Go through the records and set each one down exactly, skipping any picture.

(Study material begins)

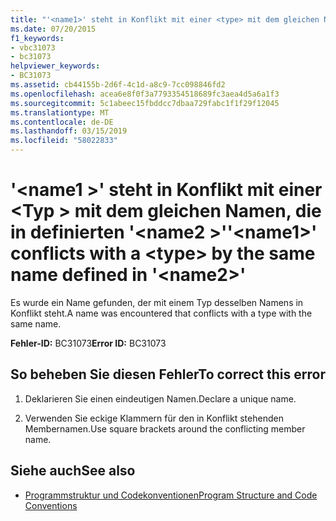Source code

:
 ```yaml
---
title: "'<name1>' steht in Konflikt mit einer <type> mit dem gleichen Namen, die in definierten'<name2>'"
ms.date: 07/20/2015
f1_keywords:
- vbc31073
- bc31073
helpviewer_keywords:
- BC31073
ms.assetid: cb44155b-2d6f-4c1d-a8c9-7cc098846fd2
ms.openlocfilehash: acea6e8f0f3a7793354518689fc3aea4d5a6a1f3
ms.sourcegitcommit: 5c1abeec15fbddcc7dbaa729fabc1f1f29f12045
ms.translationtype: MT
ms.contentlocale: de-DE
ms.lasthandoff: 03/15/2019
ms.locfileid: "58022833"
---
```

# <a name="name1-conflicts-with-a-type-by-the-same-name-defined-in-name2"></a><span data-ttu-id="71f03-102">'\<name1 >' steht in Konflikt mit einer \<Typ > mit dem gleichen Namen, die in definierten '\<name2 >'</span><span class="sxs-lookup"><span data-stu-id="71f03-102">'\<name1>' conflicts with a \<type> by the same name defined in '\<name2>'</span></span>
<span data-ttu-id="71f03-103">Es wurde ein Name gefunden, der mit einem Typ desselben Namens in Konflikt steht.</span><span class="sxs-lookup"><span data-stu-id="71f03-103">A name was encountered that conflicts with a type with the same name.</span></span>  
  
 <span data-ttu-id="71f03-104">**Fehler-ID:** BC31073</span><span class="sxs-lookup"><span data-stu-id="71f03-104">**Error ID:** BC31073</span></span>  
  
## <a name="to-correct-this-error"></a><span data-ttu-id="71f03-105">So beheben Sie diesen Fehler</span><span class="sxs-lookup"><span data-stu-id="71f03-105">To correct this error</span></span>  
  
1.  <span data-ttu-id="71f03-106">Deklarieren Sie einen eindeutigen Namen.</span><span class="sxs-lookup"><span data-stu-id="71f03-106">Declare a unique name.</span></span>  
  
2.  <span data-ttu-id="71f03-107">Verwenden Sie eckige Klammern für den in Konflikt stehenden Membernamen.</span><span class="sxs-lookup"><span data-stu-id="71f03-107">Use square brackets around the conflicting member name.</span></span>  
  
## <a name="see-also"></a><span data-ttu-id="71f03-108">Siehe auch</span><span class="sxs-lookup"><span data-stu-id="71f03-108">See also</span></span>

- [<span data-ttu-id="71f03-109">Programmstruktur und Codekonventionen</span><span class="sxs-lookup"><span data-stu-id="71f03-109">Program Structure and Code Conventions</span></span>](../../visual-basic/programming-guide/program-structure/program-structure-and-code-conventions.md)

(Study material ends)

- **Task result**
Source code

:
 ```yaml
---
title: "'<name1>' steht in Konflikt mit einer <type> mit dem gleichen Namen, die in definierten'<name2>'"
ms.date: 07/20/2015
f1_keywords:
- vbc31073
- bc31073
helpviewer_keywords:
- BC31073
ms.assetid: cb44155b-2d6f-4c1d-a8c9-7cc098846fd2
ms.openlocfilehash: acea6e8f0f3a7793354518689fc3aea4d5a6a1f3
ms.sourcegitcommit: 5c1abeec15fbddcc7dbaa729fabc1f1f29f12045
ms.translationtype: MT
ms.contentlocale: de-DE
ms.lasthandoff: 03/15/2019
ms.locfileid: "58022833"
---
```

# <a name="name1-conflicts-with-a-type-by-the-same-name-defined-in-name2"></a><span data-ttu-id="71f03-102">'\<name1 >' steht in Konflikt mit einer \<Typ > mit dem gleichen Namen, die in definierten '\<name2 >'</span><span class="sxs-lookup"><span data-stu-id="71f03-102">'\<name1>' conflicts with a \<type> by the same name defined in '\<name2>'</span></span>
<span data-ttu-id="71f03-103">Es wurde ein Name gefunden, der mit einem Typ desselben Namens in Konflikt steht.</span><span class="sxs-lookup"><span data-stu-id="71f03-103">A name was encountered that conflicts with a type with the same name.</span></span>  
  
 <span data-ttu-id="71f03-104">**Fehler-ID:** BC31073</span><span class="sxs-lookup"><span data-stu-id="71f03-104">**Error ID:** BC31073</span></span>  
  
## <a name="to-correct-this-error"></a><span data-ttu-id="71f03-105">So beheben Sie diesen Fehler</span><span class="sxs-lookup"><span data-stu-id="71f03-105">To correct this error</span></span>  
  
1.  <span data-ttu-id="71f03-106">Deklarieren Sie einen eindeutigen Namen.</span><span class="sxs-lookup"><span data-stu-id="71f03-106">Declare a unique name.</span></span>  
  
2.  <span data-ttu-id="71f03-107">Verwenden Sie eckige Klammern für den in Konflikt stehenden Membernamen.</span><span class="sxs-lookup"><span data-stu-id="71f03-107">Use square brackets around the conflicting member name.</span></span>  
  
## <a name="see-also"></a><span data-ttu-id="71f03-108">Siehe auch</span><span class="sxs-lookup"><span data-stu-id="71f03-108">See also</span></span>

- [<span data-ttu-id="71f03-109">Programmstruktur und Codekonventionen</span><span class="sxs-lookup"><span data-stu-id="71f03-109">Program Structure and Code Conventions</span></span>](../../visual-basic/programming-guide/program-structure/program-structure-and-code-conventions.md)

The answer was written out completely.